──────── Exercise input ────────

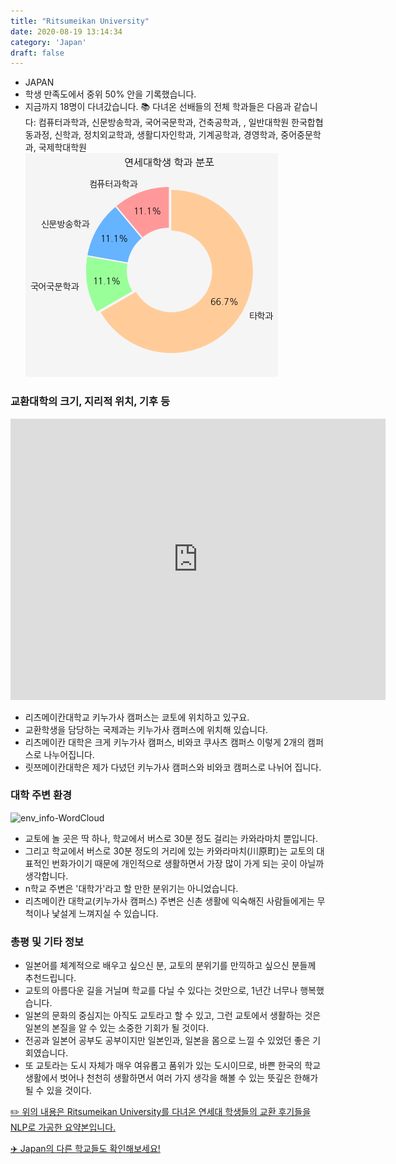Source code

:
 ```yaml
---
title: "Ritsumeikan University"
date: 2020-08-19 13:14:34
category: 'Japan'
draft: false
---
```



* JAPAN
* 학생 만족도에서 중위 50% 안을 기록했습니다.
* 지금까지 18명이 다녀갔습니다. 
📚 다녀온 선배들의 전체 학과들은 다음과 같습니다: 컴퓨터과학과, 신문방송학과, 국어국문학과, 건축공학과, , 일반대학원 한국합협동과정, 신학과, 정치외교학과, 생활디자인학과, 기계공학과, 경영학과, 중어중문학과, 국제학대학원
![department-info](../plots/JP000024.png)
### 교환대학의 크기, 지리적 위치, 기후 등
<iframe
width="600"
height="450"
frameborder="0" style="border:0"
src="https://www.google.com/maps/embed/v1/place?key=AIzaSyC9e1AME-pVmWC4hBpFdu5S4dKzyepa3HQ&q=Ritsumeikan+University&center=35.0325561,135.7233044&zoom=14" allowfullscreen>
</iframe>

* 리츠메이칸대학교 키누가사 캠퍼스는 쿄토에 위치하고 있구요.
* 교환학생을 담당하는 국제과는 키누가사 캠퍼스에 위치해 있습니다.
* 리츠메이칸 대학은 크게 키누가사 캠퍼스, 비와코 쿠사츠 캠퍼스 이렇게 2개의 캠퍼스로 나누어집니다.
* 릿쯔메이칸대학은 제가 다녔던 키누가사 캠퍼스와 비와코 캠퍼스로 나뉘어 집니다.


### 대학 주변 환경

![env_info-WordCloud](../univ_wordclouds_okt/env_info/JP000024_env_info_okt.png)

* 교토에 놀 곳은 딱 하나, 학교에서 버스로 30분 정도 걸리는 카와라마치 뿐입니다.
* 그리고 학교에서 버스로 30분 정도의 거리에 있는 카와라마치(川原町)는 교토의 대표적인 번화가이기 때문에 개인적으로 생활하면서 가장 많이 가게 되는 곳이 아닐까 생각합니다.
* n학교 주변은 '대학가'라고 할 만한 분위기는 아니었습니다.
* 리츠메이칸 대학교(키누가사 캠퍼스) 주변은 신촌 생활에 익숙해진 사람들에게는 무척이나 낯설게 느껴지실 수 있습니다.


### 총평 및 기타 정보 
* 일본어를 체계적으로 배우고 싶으신 분, 교토의 분위기를 만끽하고 싶으신 분들께 추천드립니다.
* 교토의 아름다운 길을 거닐며 학교를 다닐 수 있다는 것만으로, 1년간 너무나 행복했습니다.
* 일본의 문화의 중심지는 아직도 교토라고 할 수 있고, 그런 교토에서 생활하는 것은 일본의 본질을 알 수 있는 소중한 기회가 될 것이다.
* 전공과 일본어 공부도 공부이지만 일본인과, 일본을 몸으로 느낄 수 있었던 좋은 기회였습니다.
* 또 교토라는 도시 자체가 매우 여유롭고 품위가 있는 도시이므로, 바쁜 한국의 학교 생활에서 벗어나 천천히 생활하면서 여러 가지 생각을 해볼 수 있는 뜻깊은 한해가 될 수 있을 것이다.


[✏️ 위의 내용은 Ritsumeikan University를 다녀온 연세대 학생들의 교환 후기들을 NLP로 가공한 요약본입니다.](http://oia.yonsei.ac.kr/partner/expReport.asp?ucode=JP000024&bgbn=A)

[✈️ Japan의 다른 학교들도 확인해보세요!](https://yonsei-exchange.netlify.app/?category=Japan)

────────

▶ **Exercise details**
Copy the lines of the entries above that mention "캠퍼스로".

▶ **Exercise answer**
* 리츠메이칸 대학은 크게 키누가사 캠퍼스, 비와코 쿠사츠 캠퍼스 이렇게 2개의 캠퍼스로 나누어집니다.
* 릿쯔메이칸대학은 제가 다녔던 키누가사 캠퍼스와 비와코 캠퍼스로 나뉘어 집니다.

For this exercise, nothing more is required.